Information supplied Block Start
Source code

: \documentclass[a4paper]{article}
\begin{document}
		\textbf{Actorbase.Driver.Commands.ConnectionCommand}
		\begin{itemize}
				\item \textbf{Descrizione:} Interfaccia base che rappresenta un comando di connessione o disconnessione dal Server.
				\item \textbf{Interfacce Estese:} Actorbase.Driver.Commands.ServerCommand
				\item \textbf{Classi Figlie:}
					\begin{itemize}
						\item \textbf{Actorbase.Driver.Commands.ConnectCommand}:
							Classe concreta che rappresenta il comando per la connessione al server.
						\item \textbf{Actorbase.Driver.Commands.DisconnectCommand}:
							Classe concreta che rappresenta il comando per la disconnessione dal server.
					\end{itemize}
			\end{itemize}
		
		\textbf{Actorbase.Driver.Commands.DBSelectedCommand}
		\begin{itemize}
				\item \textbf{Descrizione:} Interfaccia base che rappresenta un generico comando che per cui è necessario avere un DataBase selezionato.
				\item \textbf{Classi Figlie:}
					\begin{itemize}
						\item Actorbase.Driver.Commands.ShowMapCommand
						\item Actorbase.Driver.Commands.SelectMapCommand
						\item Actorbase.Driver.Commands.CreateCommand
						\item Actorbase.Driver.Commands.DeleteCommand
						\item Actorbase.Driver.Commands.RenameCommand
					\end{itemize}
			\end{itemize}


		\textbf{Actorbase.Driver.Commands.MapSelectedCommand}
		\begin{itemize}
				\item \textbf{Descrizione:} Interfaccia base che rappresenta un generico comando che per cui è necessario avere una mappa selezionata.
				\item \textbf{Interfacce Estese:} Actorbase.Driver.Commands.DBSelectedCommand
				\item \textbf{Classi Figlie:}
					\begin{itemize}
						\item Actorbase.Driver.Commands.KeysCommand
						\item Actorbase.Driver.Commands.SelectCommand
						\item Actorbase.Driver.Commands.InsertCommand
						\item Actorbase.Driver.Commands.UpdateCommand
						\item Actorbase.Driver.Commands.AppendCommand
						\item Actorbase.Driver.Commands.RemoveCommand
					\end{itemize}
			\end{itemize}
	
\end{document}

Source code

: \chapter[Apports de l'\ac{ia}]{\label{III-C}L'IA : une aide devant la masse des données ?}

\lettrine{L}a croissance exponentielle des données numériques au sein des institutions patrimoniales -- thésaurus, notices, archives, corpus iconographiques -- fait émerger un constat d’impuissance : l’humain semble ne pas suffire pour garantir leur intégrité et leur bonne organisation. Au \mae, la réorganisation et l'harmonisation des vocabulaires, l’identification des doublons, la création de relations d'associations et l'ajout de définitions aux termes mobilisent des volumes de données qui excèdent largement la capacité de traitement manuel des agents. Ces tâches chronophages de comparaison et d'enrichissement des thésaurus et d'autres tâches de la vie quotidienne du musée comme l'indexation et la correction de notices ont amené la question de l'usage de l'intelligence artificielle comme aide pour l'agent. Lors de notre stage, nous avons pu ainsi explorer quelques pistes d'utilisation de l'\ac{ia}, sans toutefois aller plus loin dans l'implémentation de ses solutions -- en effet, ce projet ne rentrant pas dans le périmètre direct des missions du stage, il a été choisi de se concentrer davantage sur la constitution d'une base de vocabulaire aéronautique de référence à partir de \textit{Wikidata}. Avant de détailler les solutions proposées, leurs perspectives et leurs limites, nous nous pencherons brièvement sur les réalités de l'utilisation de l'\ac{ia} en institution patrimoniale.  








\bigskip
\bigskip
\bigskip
Information supplied Block End
■ The problem:
The answer must consist of every line from the data that contains the word "Estese".

■ Exercise output:
				\item \textbf{Interfacce Estese:} Actorbase.Driver.Commands.ServerCommand
				\item \textbf{Interfacce Estese:} Actorbase.Driver.Commands.DBSelectedCommand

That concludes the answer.